● Work item: Pull out of the data below the stretch of lines bounded by the one containing "Informamos ainda que" and the one containing "#####Efetuar Registos", both bounds included, unchanged.

● Material for the task:
++++++++++++++++++++
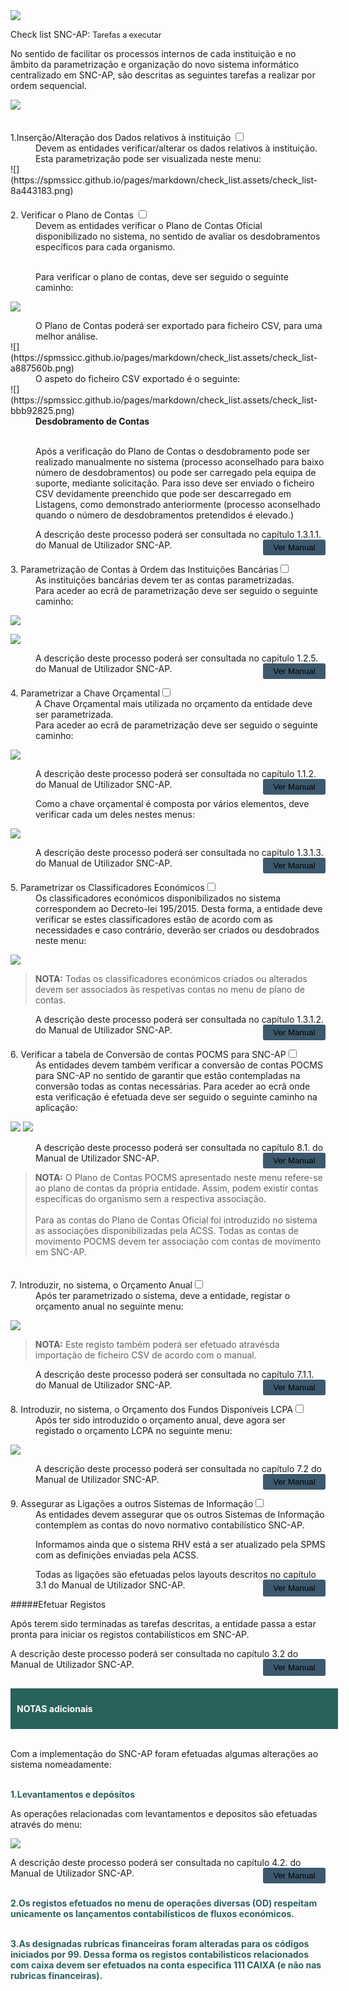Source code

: <div class="cabecalho"><img src="https://spmssicc.github.io/pages/img/logos/SPMS2016B_272x105.png">

Check list SNC-AP: <span style="font-size:.9em">Tarefas a executar</span></div>

No sentido de facilitar os processos internos de cada instituição e no âmbito da parametrização e organização do novo sistema informático centralizado em SNC-AP, são descritas as seguintes tarefas a realizar por ordem sequencial.

![](https://spmssicc.github.io/pages/markdown/check_list.assets/check_list-3c4ff805.png)

<div style="padding-top:20px">
<label class="container"> 1.Inserção/Alteração dos Dados relativos à instituição <input type="checkbox"> <span class="checkmark"></span></label>
</div>

<div style="padding-left:40px">Devem as entidades verificar/alterar os dados relativos à instituição.
</br>Esta parametrização pode ser visualizada neste menu:</div>
![](https://spmssicc.github.io/pages/markdown/check_list.assets/check_list-8a443183.png)

<div style="padding-top:20px">
<label class="container"> 2. Verificar o Plano de Contas <input type="checkbox"> <span class="checkmark"></span></label>
</div>
<div style="padding-left:40px">Devem as entidades verificar o Plano de Contas Oficial disponibilizado no sistema, no sentido de avaliar os desdobramentos específicos para cada organismo.

</br>Para verificar o plano de contas, deve ser seguido o seguinte caminho:</div>

![](https://spmssicc.github.io/pages/markdown/check_list.assets/check_list-5bfbffc6.png)

<div style="padding-left:40px">O Plano de Contas poderá ser exportado para ficheiro CSV, para uma melhor análise.</div>
![](https://spmssicc.github.io/pages/markdown/check_list.assets/check_list-a887560b.png)

<div style="padding-left:40px">O aspeto do ficheiro CSV exportado é o seguinte:</div>
![](https://spmssicc.github.io/pages/markdown/check_list.assets/check_list-bbb92825.png)

<div style="padding-left:40px"><span style="font-weight:bold">Desdobramento de Contas</span>

 </br>Após a verificação do Plano de Contas o desdobramento pode ser realizado manualmente no sistema (processo aconselhado para baixo número de desdobramentos) ou pode ser carregado pela equipa de suporte, mediante solicitação. Para isso deve ser enviado o ficheiro CSV  devidamente preenchido que pode ser descarregado em Listagens, como demonstrado anteriormente (processo aconselhado quando o número de desdobramentos pretendidos é elevado.)

<div class="description"> A descrição deste processo poderá ser consultada no capítulo 1.3.1.1. do Manual de Utilizador SNC-AP. <button  style="border:none;
border-radius:.2em;width: 100px;height: 25px;opacity: 1;display:block;float:right;background-color: #3d596d" onclick="window.open('https://spmssicc.github.io/pages/?doc=mu_snc_ap&anchor=desdobramento-de-contas','_blank')">Ver Manual</span></div></div>

<div style="padding-top:20px">
<label class="container">3. Parametrização de Contas à Ordem das Instituições Bancárias<input type="checkbox"> <span class="checkmark"></span></label></div>

<div style="padding-left:40px">As instituições bancárias devem ter as contas parametrizadas.
</br>Para aceder ao ecrã de parametrização deve ser seguido o seguinte caminho:</div>

![](https://spmssicc.github.io/pages/markdown/check_list.assets/check_list-eb8ddf91.png)

![](https://spmssicc.github.io/pages/markdown/check_list.assets/check_list-81d9caca.png)

<div style="padding-left:40px"><div class="description"> A descrição deste processo poderá ser consultada no capítulo 1.2.5. do Manual de Utilizador SNC-AP. <button  style="border:none;
border-radius:.2em;width: 100px;height: 25px;opacity: 1;display:block;float:right;background-color: #3d596d" onclick="window.open('https://spmssicc.github.io/pages/?doc=mu_snc_ap&anchor=125-institui%C3%A7%C3%B5es-banc%C3%A1rias','_blank')">Ver Manual</span></div></div>


<div style="padding-top:20px">
<label class="container">4. Parametrizar a Chave Orçamental<input type="checkbox"> <span class="checkmark"></span></label></div>

<div style="padding-left:40px">A Chave Orçamental mais utilizada no orçamento da entidade deve ser parametrizada.
</br>Para aceder ao ecrã de parametrização deve ser seguido o seguinte caminho:</div>

![](https://spmssicc.github.io/pages/markdown/mu_snc_ap.assets/mu_snc_ap-5a565b7c.png)

<div style="padding-left:40px"><div class="description"> A descrição deste processo poderá ser consultada no capítulo 1.1.2. do Manual de Utilizador SNC-AP. <button  style="border:none;
border-radius:.2em;width: 100px;height: 25px;opacity: 1;display:block;float:right;background-color: #3d596d" onclick="window.open('https://spmssicc.github.io/pages/?doc=mu_snc_ap&anchor=112-exercícios','_blank')">Ver Manual</span></div>

Como a chave orçamental é composta por vários elementos, deve verificar cada um deles nestes menus:</div>

![](https://spmssicc.github.io/pages/markdown/mu_snc_ap.assets/mu_snc_ap-508ed546.png)

<div style="padding-left:40px"><div class="description"> A descrição deste processo poderá ser consultada no capítulo 1.3.1.3. do Manual de Utilizador SNC-AP. <button  style="border:none;
border-radius:.2em;width: 100px;height: 25px;opacity: 1;display:block;float:right;background-color: #3d596d" onclick="window.open('https://spmssicc.github.io/pages/?doc=mu_snc_ap&anchor=1313-chave-orçamental','_blank')">Ver Manual</span></div></div>


<div style="padding-top:20px">
<label class="container">5. Parametrizar os Classificadores Económicos<input type="checkbox"> <span class="checkmark"></span></label></div>

<div style="padding-left:40px">Os classificadores económicos disponibilizados no sistema correspondem ao Decreto-lei 195/2015. Desta forma, a entidade deve verificar se estes classificadores estão de acordo com as necessidades e caso contrário, deverão ser criados ou desdobrados neste menu:</div>

![](https://spmssicc.github.io/pages/markdown/mu_snc_ap.assets/mu_snc_ap-18ba7857.png)


>**NOTA:** Todas os classificadores económicos criados ou alterados devem ser associados às respetivas contas no menu de plano de contas.  

<div style="padding-left:40px"><div class="description"> A descrição deste processo poderá ser consultada no capítulo 1.3.1.2. do Manual de Utilizador SNC-AP. <button  style="border:none;
border-radius:.2em;width: 100px;height: 25px;opacity: 1;display:block;float:right;background-color: #3d596d" onclick="window.open('https://spmssicc.github.io/pages/?doc=mu_snc_ap&anchor=1312-classificadores-económicos','_blank')">Ver Manual</span></div></div>


<div style="padding-top:20px">
<label class="container">6. Verificar a tabela de Conversão de contas POCMS para SNC-AP<input type="checkbox"> <span class="checkmark"></span></label></div>

<div style="padding-left:40px">As entidades devem também verificar a conversão de contas POCMS para SNC-AP no sentido de garantir que estão contempladas na conversão todas as contas necessárias. Para aceder ao ecrã onde esta verificação é efetuada deve ser seguido o seguinte caminho na aplicação:</div>

![](https://spmssicc.github.io/pages/markdown/check_list.assets/check_list-9dbdf34f.png)
![](https://spmssicc.github.io/pages/markdown/check_list.assets/check_list-ab641a9c.png)

<div style="padding-left:40px"><div class="description"> A descrição deste processo poderá ser consultada no capítulo 8.1. do Manual de Utilizador SNC-AP. <button  style="border:none;
border-radius:.2em;width: 100px;height: 25px;opacity: 1;display:block;float:right;background-color: #3d596d" onclick="window.open('https://spmssicc.github.io/pages/?doc=mu_snc_ap&anchor=81-pocms---snc-ap','_blank')">Ver Manual</span></div></div>

>**NOTA:** O Plano de Contas POCMS apresentado neste menu refere-se ao plano de contas da própria entidade. Assim, podem existir contas específicas do organismo sem a respectiva associação. </br></br>Para as contas do Plano de Contas Oficial foi introduzido no sistema as associações disponibilizadas pela ACSS.
Todas as contas de movimento POCMS devem ter associação com contas de movimento em SNC-AP.   

<div style="padding-top:20px">
<label class="container">7. Introduzir, no sistema, o Orçamento Anual<input type="checkbox"> <span class="checkmark"></span></label></div>

<div style="padding-left:40px">Após ter parametrizado o sistema, deve a entidade, registar o orçamento anual no seguinte menu:</div>

![](https://spmssicc.github.io/pages/markdown/mu_snc_ap.assets/mu_snc_ap-8570877f.png)

>**NOTA:** Este registo também poderá ser efetuado atravésda importação de ficheiro CSV de acordo com o manual.  

<div style="padding-left:40px"><div class="description"> A descrição deste processo poderá ser consultada no capítulo 7.1.1. do Manual de Utilizador SNC-AP. <button  style="border:none;
border-radius:.2em;width: 100px;height: 25px;opacity: 1;display:block;float:right;background-color: #3d596d" onclick="window.open('https://spmssicc.github.io/pages/?doc=mu_snc_ap&anchor=711-recolha-de-propostas-orçamentais','_blank')">Ver Manual</span></div></div>

<div style="padding-top:20px">
<label class="container">8. Introduzir, no sistema, o Orçamento dos Fundos Disponíveis LCPA<input type="checkbox"> <span class="checkmark"></span></label></div>

<div style="padding-left:40px">Após ter sido introduzido o orçamento anual, deve agora ser registado o orçamento LCPA no seguinte menu:</div>

![](https://spmssicc.github.io/pages/markdown/mu_snc_ap.assets/mu_snc_ap-4582f3fc.png)

<div style="padding-left:40px"><div class="description"> A descrição deste processo poderá ser consultada no capítulo 7.2 do Manual de Utilizador SNC-AP. <button  style="border:none;
border-radius:.2em;width: 100px;height: 25px;opacity: 1;display:block;float:right;background-color: #3d596d" onclick="window.open('https://spmssicc.github.io/pages/?doc=mu_snc_ap&anchor=72-fundos-disponíveislpca','_blank')">Ver Manual</span></div></div>


<div style="padding-top:20px">
<label class="container">9. Assegurar as Ligações a outros Sistemas de Informação<input type="checkbox"> <span class="checkmark"></span></label></div>
<div style="padding-left:40px">As entidades devem assegurar que os outros Sistemas de Informação contemplem as contas do novo normativo contabilístico SNC-AP.

Informamos ainda que o sistema RHV está a ser atualizado pela SPMS com as definições enviadas pela ACSS.

<div class="description"> Todas as ligações são efetuadas pelos layouts descritos no capítulo 3.1 do Manual de Utilizador SNC-AP. <button  style="border:none;
border-radius:.2em;width: 100px;height: 2em;opacity: 1;display:block;float:right;background-color: #3d596d" onclick="window.open('https://spmssicc.github.io/pages/?doc=mu_snc_ap&anchor=32-ciclo-despesa','_blank')">Ver Manual</span></div></div>

#####Efetuar Registos

Após terem sido terminadas as tarefas descritas, a entidade passa a estar pronta para iniciar os registos contabilísticos em SNC-AP.

<div class="description"> A descrição deste processo poderá ser consultada no capítulo 3.2 do Manual de Utilizador SNC-AP. <button  style="border:none;
border-radius:.2em;width: 100px;height: 2em;opacity: 1;display:block;float:right;background-color: #3d596d" onclick="window.open('https://spmssicc.github.io/pages/?doc=mu_snc_ap&anchor=32-ciclo-despesa','_blank')">Ver Manual</span></div>


<div style="background-color:#29615D; padding:10px; margin-top:30px; width:100%;border:5px">

<span style="font-weight:bold; text-align:center;color:white">NOTAS adicionais</span></div>

</br>Com a implementação do SNC-AP foram efetuadas algumas alterações ao sistema nomeadamente:

</br><span style="color:#29615D; font-weight:bold">1.Levantamentos e depósitos</span>

As operações relacionadas com levantamentos e depositos são efetuadas através do menu:

![](https://spmssicc.github.io/pages/markdown/check_list.assets/check_list-7a102c45.png)

<div class="description"> A descrição deste processo poderá ser consultada no capítulo 4.2. do Manual de Utilizador SNC-AP. <button  style="border:none;
border-radius:.2em;width: 100px;height: 25px;opacity: 1;display:block;float:right;background-color: #3d596d" onclick="window.open('https://spmssicc.github.io/pages/?doc=mu_snc_ap&anchor=42-dep%C3%B3sitoslevantamentos','_blank')">Ver Manual</span></div>

</br><span style="color:#29615D; font-weight:bold">2.Os registos efetuados no menu de operações diversas (OD) respeitam unicamente os lançamentos contabilísticos de fluxos económicos.</span>

</br><span style="color:#29615D; font-weight:bold">3.As designadas rubricas financeiras foram alteradas para os códigos iniciados por 99. Dessa forma os registos contabilisticos relacionados com caixa devem ser efetuados na conta especifica 111 CAIXA (e não nas rubricas financeiras).</span>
++++++++++++++++++++
● Problem solution:
Informamos ainda que o sistema RHV está a ser atualizado pela SPMS com as definições enviadas pela ACSS.

<div class="description"> Todas as ligações são efetuadas pelos layouts descritos no capítulo 3.1 do Manual de Utilizador SNC-AP. <button  style="border:none;
border-radius:.2em;width: 100px;height: 2em;opacity: 1;display:block;float:right;background-color: #3d596d" onclick="window.open('https://spmssicc.github.io/pages/?doc=mu_snc_ap&anchor=32-ciclo-despesa','_blank')">Ver Manual</span></div></div>

#####Efetuar Registos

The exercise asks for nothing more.